* ASSIGNMENT *
With the pictures excluded, reproduce all of the data exactly.

Segment Start: DATA PROVIDED

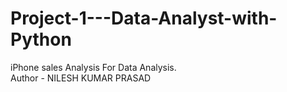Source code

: # Project-1---Data-Analyst-with-Python
iPhone sales Analysis For Data Analysis.
<br>
Author - NILESH KUMAR PRASAD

Segment End: DATA PROVIDED

* RESULT FOR THIS TASK *
Source code

: # Project-1---Data-Analyst-with-Python
iPhone sales Analysis For Data Analysis.
<br>
Author - NILESH KUMAR PRASAD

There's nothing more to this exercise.